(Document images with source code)
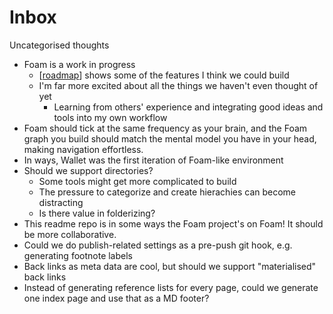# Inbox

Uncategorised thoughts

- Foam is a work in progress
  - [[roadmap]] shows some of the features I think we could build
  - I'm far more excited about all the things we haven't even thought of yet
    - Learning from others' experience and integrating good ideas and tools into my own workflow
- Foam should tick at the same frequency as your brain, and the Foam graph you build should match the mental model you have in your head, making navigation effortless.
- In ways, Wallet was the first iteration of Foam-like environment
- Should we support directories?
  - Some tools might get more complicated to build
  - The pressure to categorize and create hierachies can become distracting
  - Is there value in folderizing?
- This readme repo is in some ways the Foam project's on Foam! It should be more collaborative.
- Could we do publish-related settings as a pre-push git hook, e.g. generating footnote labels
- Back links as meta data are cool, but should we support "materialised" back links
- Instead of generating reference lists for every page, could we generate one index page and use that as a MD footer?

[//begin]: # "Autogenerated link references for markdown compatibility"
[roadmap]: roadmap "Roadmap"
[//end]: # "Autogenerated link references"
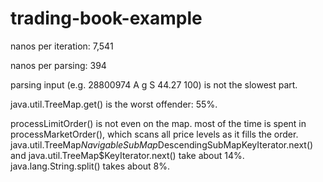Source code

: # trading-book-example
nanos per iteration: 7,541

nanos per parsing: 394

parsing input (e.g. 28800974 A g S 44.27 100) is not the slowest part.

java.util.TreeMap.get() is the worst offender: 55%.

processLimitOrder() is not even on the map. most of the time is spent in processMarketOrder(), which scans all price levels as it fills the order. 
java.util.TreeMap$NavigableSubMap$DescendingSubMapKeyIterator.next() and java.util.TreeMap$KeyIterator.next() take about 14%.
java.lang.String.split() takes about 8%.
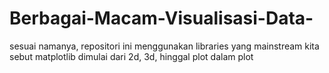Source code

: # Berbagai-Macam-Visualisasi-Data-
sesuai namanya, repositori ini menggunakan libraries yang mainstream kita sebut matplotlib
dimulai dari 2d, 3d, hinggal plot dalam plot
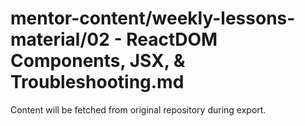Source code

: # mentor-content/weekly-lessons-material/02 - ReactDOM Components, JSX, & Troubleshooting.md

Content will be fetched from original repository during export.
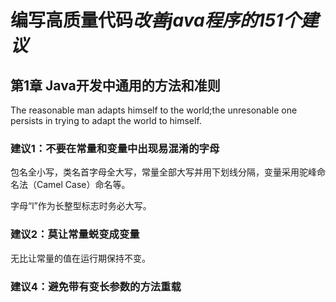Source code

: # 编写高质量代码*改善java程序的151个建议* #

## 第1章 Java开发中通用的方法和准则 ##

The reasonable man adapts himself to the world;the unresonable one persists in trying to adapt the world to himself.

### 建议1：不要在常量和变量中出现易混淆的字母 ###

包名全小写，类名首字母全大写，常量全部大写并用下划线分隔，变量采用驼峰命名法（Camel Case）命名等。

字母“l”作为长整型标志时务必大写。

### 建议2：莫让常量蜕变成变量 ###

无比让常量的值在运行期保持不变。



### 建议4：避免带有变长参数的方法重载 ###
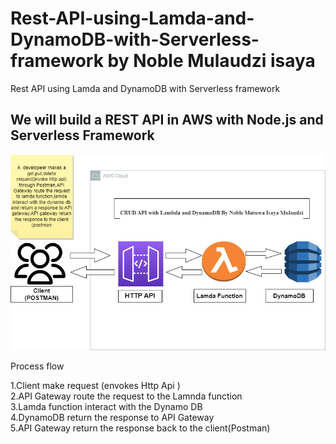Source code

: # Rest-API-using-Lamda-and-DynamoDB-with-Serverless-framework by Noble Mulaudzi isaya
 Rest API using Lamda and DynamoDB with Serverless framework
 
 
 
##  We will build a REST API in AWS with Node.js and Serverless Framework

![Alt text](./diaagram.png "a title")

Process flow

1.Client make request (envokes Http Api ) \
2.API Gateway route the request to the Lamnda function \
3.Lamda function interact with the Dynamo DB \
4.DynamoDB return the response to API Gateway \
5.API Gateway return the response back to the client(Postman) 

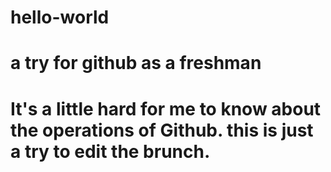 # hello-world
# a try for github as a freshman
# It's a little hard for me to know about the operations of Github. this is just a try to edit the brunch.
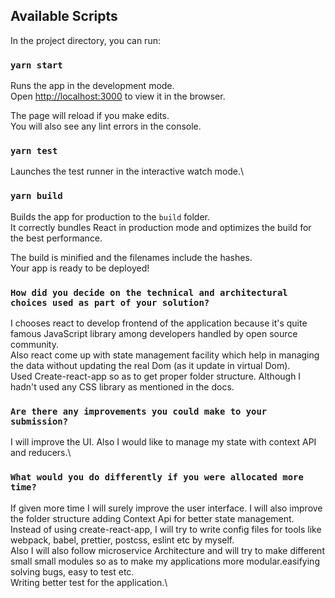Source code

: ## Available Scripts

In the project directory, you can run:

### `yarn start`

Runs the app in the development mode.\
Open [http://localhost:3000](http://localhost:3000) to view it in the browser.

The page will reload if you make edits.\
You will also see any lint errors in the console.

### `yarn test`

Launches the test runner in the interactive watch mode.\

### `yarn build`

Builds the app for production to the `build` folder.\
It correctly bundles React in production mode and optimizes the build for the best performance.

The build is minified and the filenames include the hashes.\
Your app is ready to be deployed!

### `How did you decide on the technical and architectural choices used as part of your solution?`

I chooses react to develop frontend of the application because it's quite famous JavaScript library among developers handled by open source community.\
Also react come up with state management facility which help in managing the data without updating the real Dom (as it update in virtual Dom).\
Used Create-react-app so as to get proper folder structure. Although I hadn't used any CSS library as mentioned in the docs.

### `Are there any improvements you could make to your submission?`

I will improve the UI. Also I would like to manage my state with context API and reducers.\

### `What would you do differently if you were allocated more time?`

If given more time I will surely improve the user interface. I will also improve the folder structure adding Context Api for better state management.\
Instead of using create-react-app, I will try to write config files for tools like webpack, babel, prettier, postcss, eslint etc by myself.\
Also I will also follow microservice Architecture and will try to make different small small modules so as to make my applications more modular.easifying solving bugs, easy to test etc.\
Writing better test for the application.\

### [YOUR GOAL]
Set the pictures aside and reproduce the data above exactly.

### [ANSWER TO THIS TASK]
# Inbox

Uncategorised thoughts

- Foam is a work in progress
  - [[roadmap]] shows some of the features I think we could build
  - I'm far more excited about all the things we haven't even thought of yet
    - Learning from others' experience and integrating good ideas and tools into my own workflow
- Foam should tick at the same frequency as your brain, and the Foam graph you build should match the mental model you have in your head, making navigation effortless.
- In ways, Wallet was the first iteration of Foam-like environment
- Should we support directories?
  - Some tools might get more complicated to build
  - The pressure to categorize and create hierachies can become distracting
  - Is there value in folderizing?
- This readme repo is in some ways the Foam project's on Foam! It should be more collaborative.
- Could we do publish-related settings as a pre-push git hook, e.g. generating footnote labels
- Back links as meta data are cool, but should we support "materialised" back links
- Instead of generating reference lists for every page, could we generate one index page and use that as a MD footer?

[//begin]: # "Autogenerated link references for markdown compatibility"
[roadmap]: roadmap "Roadmap"
[//end]: # "Autogenerated link references"
Source code

: # trading-book-example
nanos per iteration: 7,541

nanos per parsing: 394

parsing input (e.g. 28800974 A g S 44.27 100) is not the slowest part.

java.util.TreeMap.get() is the worst offender: 55%.

processLimitOrder() is not even on the map. most of the time is spent in processMarketOrder(), which scans all price levels as it fills the order. 
java.util.TreeMap$NavigableSubMap$DescendingSubMapKeyIterator.next() and java.util.TreeMap$KeyIterator.next() take about 14%.
java.lang.String.split() takes about 8%.
Source code

: # Berbagai-Macam-Visualisasi-Data-
sesuai namanya, repositori ini menggunakan libraries yang mainstream kita sebut matplotlib
dimulai dari 2d, 3d, hinggal plot dalam plot
Source code

: # mentor-content/weekly-lessons-material/02 - ReactDOM Components, JSX, & Troubleshooting.md

Content will be fetched from original repository during export.
Source code

: # 编写高质量代码*改善java程序的151个建议* #

## 第1章 Java开发中通用的方法和准则 ##

The reasonable man adapts himself to the world;the unresonable one persists in trying to adapt the world to himself.

### 建议1：不要在常量和变量中出现易混淆的字母 ###

包名全小写，类名首字母全大写，常量全部大写并用下划线分隔，变量采用驼峰命名法（Camel Case）命名等。

字母“l”作为长整型标志时务必大写。

### 建议2：莫让常量蜕变成变量 ###

无比让常量的值在运行期保持不变。



### 建议4：避免带有变长参数的方法重载 ###
Source code

: # Rest-API-using-Lamda-and-DynamoDB-with-Serverless-framework by Noble Mulaudzi isaya
 Rest API using Lamda and DynamoDB with Serverless framework
 
 
 
##  We will build a REST API in AWS with Node.js and Serverless Framework

![Alt text](./diaagram.png "a title")

Process flow

1.Client make request (envokes Http Api ) \
2.API Gateway route the request to the Lamnda function \
3.Lamda function interact with the Dynamo DB \
4.DynamoDB return the response to API Gateway \
5.API Gateway return the response back to the client(Postman) 

 # hello-world
# a try for github as a freshman
# It's a little hard for me to know about the operations of Github. this is just a try to edit the brunch.
Source code

: ## Available Scripts

In the project directory, you can run:

### `yarn start`

Runs the app in the development mode.\
Open [http://localhost:3000](http://localhost:3000) to view it in the browser.

The page will reload if you make edits.\
You will also see any lint errors in the console.

### `yarn test`

Launches the test runner in the interactive watch mode.\

### `yarn build`

Builds the app for production to the `build` folder.\
It correctly bundles React in production mode and optimizes the build for the best performance.

The build is minified and the filenames include the hashes.\
Your app is ready to be deployed!

### `How did you decide on the technical and architectural choices used as part of your solution?`

I chooses react to develop frontend of the application because it's quite famous JavaScript library among developers handled by open source community.\
Also react come up with state management facility which help in managing the data without updating the real Dom (as it update in virtual Dom).\
Used Create-react-app so as to get proper folder structure. Although I hadn't used any CSS library as mentioned in the docs.

### `Are there any improvements you could make to your submission?`

I will improve the UI. Also I would like to manage my state with context API and reducers.\

### `What would you do differently if you were allocated more time?`

If given more time I will surely improve the user interface. I will also improve the folder structure adding Context Api for better state management.\
Instead of using create-react-app, I will try to write config files for tools like webpack, babel, prettier, postcss, eslint etc by myself.\
Also I will also follow microservice Architecture and will try to make different small small modules so as to make my applications more modular.easifying solving bugs, easy to test etc.\
Writing better test for the application.\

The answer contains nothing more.